At university she became a student activist in the South African Student Organisation (SASO)and Black Consciousness Movement (BCM). Her activism in student politics led to her expulsion from the University of Fort-Hare. As a result of her political activism, Mtintso was detained several times by the security police in the 1970s. She was also banned on numerous occasions because of her activities as a political organiser and a journalist of the Daily Dispatch Newspaper.
After she was arrested and brutally tortured by the security police, Mtintso was forced to go into exile in 1978, where she joined the ANC and uMkhonto we Sizwe (MK). She underwent military training and rose through the ranks to become a commander of MK. She was sent for further training in Cuba at the Fé del Valle School.
Mtintso remained in exile until 1992 when she returned to South Africa. She was appointed into the Transitional Executive Committee and thus became an active participant in the Convention for a Democratic South Africa (CODESA), negotiations. After the first democratic elections in April 1994, she became an ANC Member of Parliament. Later, she served as the first chairperson of the Commission of Gender Equality in 1997, and as chairperson of the board of Gender Links.

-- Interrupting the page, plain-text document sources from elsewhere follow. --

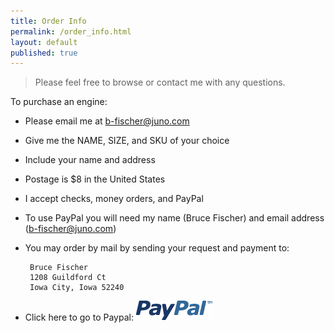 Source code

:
 ```yaml
---
title: Order Info
permalink: /order_info.html
layout: default
published: true
---
```


> Please feel free to browse or contact me with any questions. 

To purchase an engine:

-  Please email me at <a href="mailto:b-fischer@juno.com">b-fischer@juno.com</a> 
-  Give me the NAME, SIZE, and SKU of your choice
-  Include your name and address
-  Postage is $8 in the United States
-  I accept checks, money orders, and PayPal
-  To use PayPal you will need my name (Bruce Fischer) and email address (b-fischer@juno.com)
-  You may order by mail by sending your request and payment to:

        Bruce Fischer
        1208 Guildford Ct
        Iowa City, Iowa 52240

- Click here to go to Paypal: <a href="https://www.paypal.com/" target="_blank"><img src="img/paypal.gif"></a> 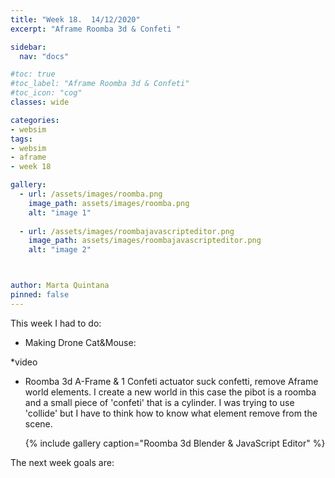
 ```yaml
---
title: "Week 18.  14/12/2020"
excerpt: "Aframe Roomba 3d & Confeti "

sidebar:
  nav: "docs"

#toc: true
#toc_label: "Aframe Roomba 3d & Confeti"
#toc_icon: "cog"
classes: wide

categories:
- websim
tags:
- websim
- aframe
- week 18

gallery:
  - url: /assets/images/roomba.png
    image_path: assets/images/roomba.png
    alt: "image 1"
    
  - url: /assets/images/roombajavascripteditor.png
    image_path: assets/images/roombajavascripteditor.png
    alt: "image 2"



author: Marta Quintana
pinned: false
---
```



This week I had to do:

- Making Drone Cat&Mouse:

 *video
- Roomba 3d A-Frame & 1 Confeti actuator suck confetti, remove Aframe world elements.
  I create a new world in this case the pibot is a roomba and a small piece of 'confeti' that is a cylinder.
  I was trying to use 'collide' but I have to think how to know what element remove from the scene.
  
  {% include gallery caption="Roomba 3d Blender & JavaScript Editor" %}


The next week goals are:
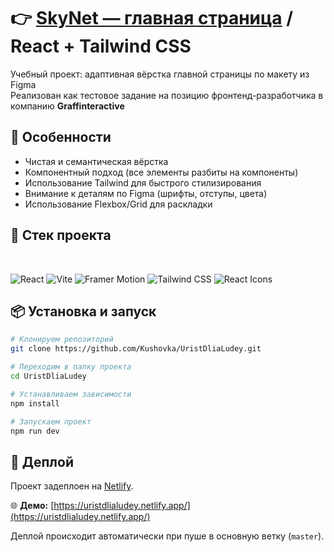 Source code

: # 👉 [SkyNet — главная страница](https://uristdlialudey.netlify.app/) / React + Tailwind CSS

Учебный проект: адаптивная вёрстка главной страницы по макету из Figma
<br/>
Реализован как тестовое задание на позицию фронтенд-разработчика в компанию **Graffinteractive**

## 📌 Особенности

- Чистая и семантическая вёрстка
- Компонентный подход (все элементы разбиты на компоненты)
- Использование Tailwind для быстрого стилизирования
- Внимание к деталям по Figma (шрифты, отступы, цвета)
- Использование Flexbox/Grid для раскладки

## 🚀 Стек проекта
 <br/>
 
![React](https://img.shields.io/badge/React-61DAFB?style=for-the-badge&logo=react&logoColor=black)
![Vite](https://img.shields.io/badge/Vite-646CFF?style=for-the-badge&logo=vite&logoColor=white)
![Framer Motion](https://img.shields.io/badge/Framer_Motion-0055FF?style=for-the-badge&logo=framer&logoColor=white)
![Tailwind CSS](https://img.shields.io/badge/Tailwind_CSS-06B6D4?style=for-the-badge&logo=tailwind-css&logoColor=white)
![React Icons](https://img.shields.io/badge/React_Icons-61DAFB?style=for-the-badge&logo=react&logoColor=white)
<br/>


## 📦 Установка и запуск

```bash
# Клонируем репозиторий
git clone https://github.com/Kushovka/UristDliaLudey.git

# Переходим в папку проекта
cd UristDliaLudey

# Устанавливаем зависимости
npm install

# Запускаем проект
npm run dev
```

## 🚀 Деплой

Проект задеплоен на [Netlify](https://www.netlify.com/).  

🌐 **Демо:** [https://uristdlialudey.netlify.app/](https://uristdlialudey.netlify.app/)
<br/>

Деплой происходит автоматически при пуше в основную ветку (`master`).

A year later she was elected as the Deputy Secretary General of the ANC. Mtintso also served as a member of the Central Committee of the South African Communist Party (SACP). Meanwhile, she also enrolled for a Master of Arts (MA) degree at the University of the Witwatersrand in 1998. In 2007 she was appointed as South Africa’s Ambassador to Cuba and in 2010, she was appointed as South Africa’s Ambassador to Italy.